== Segment start ==

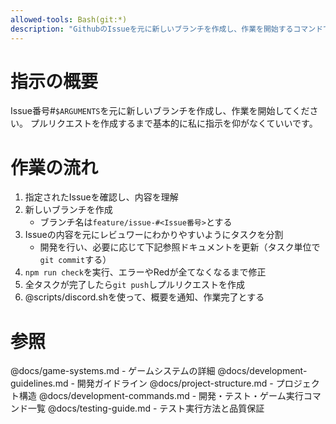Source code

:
 ```yaml
---
allowed-tools: Bash(git:*)
description: "GithubのIssueを元に新しいブランチを作成し、作業を開始するコマンドです。"
---
```


# 指示の概要
Issue番号#`$ARGUMENTS`を元に新しいブランチを作成し、作業を開始してください。
プルリクエストを作成するまで基本的に私に指示を仰がなくていいです。

# 作業の流れ
1. 指定されたIssueを確認し、内容を理解
2. 新しいブランチを作成
   - ブランチ名は`feature/issue-#<Issue番号>`とする
3. Issueの内容を元にレビュワーにわかりやすいようにタスクを分割
   - 開発を行い、必要に応じて下記参照ドキュメントを更新（タスク単位で`git commit`する）
4. `npm run check`を実行、エラーやRedが全てなくなるまで修正
5. 全タスクが完了したら`git push`しプルリクエストを作成
6. @scripts/discord.shを使って、概要を通知、作業完了とする

# 参照
@docs/game-systems.md - ゲームシステムの詳細
@docs/development-guidelines.md - 開発ガイドライン
@docs/project-structure.md - プロジェクト構造
@docs/development-commands.md - 開発・テスト・ゲーム実行コマンド一覧
@docs/testing-guide.md - テスト実行方法と品質保証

== Segment end ==

> _Assignment_: In the entries above, how many lines hold the word "Issue番号"? State the number only.

> _Your response_: 2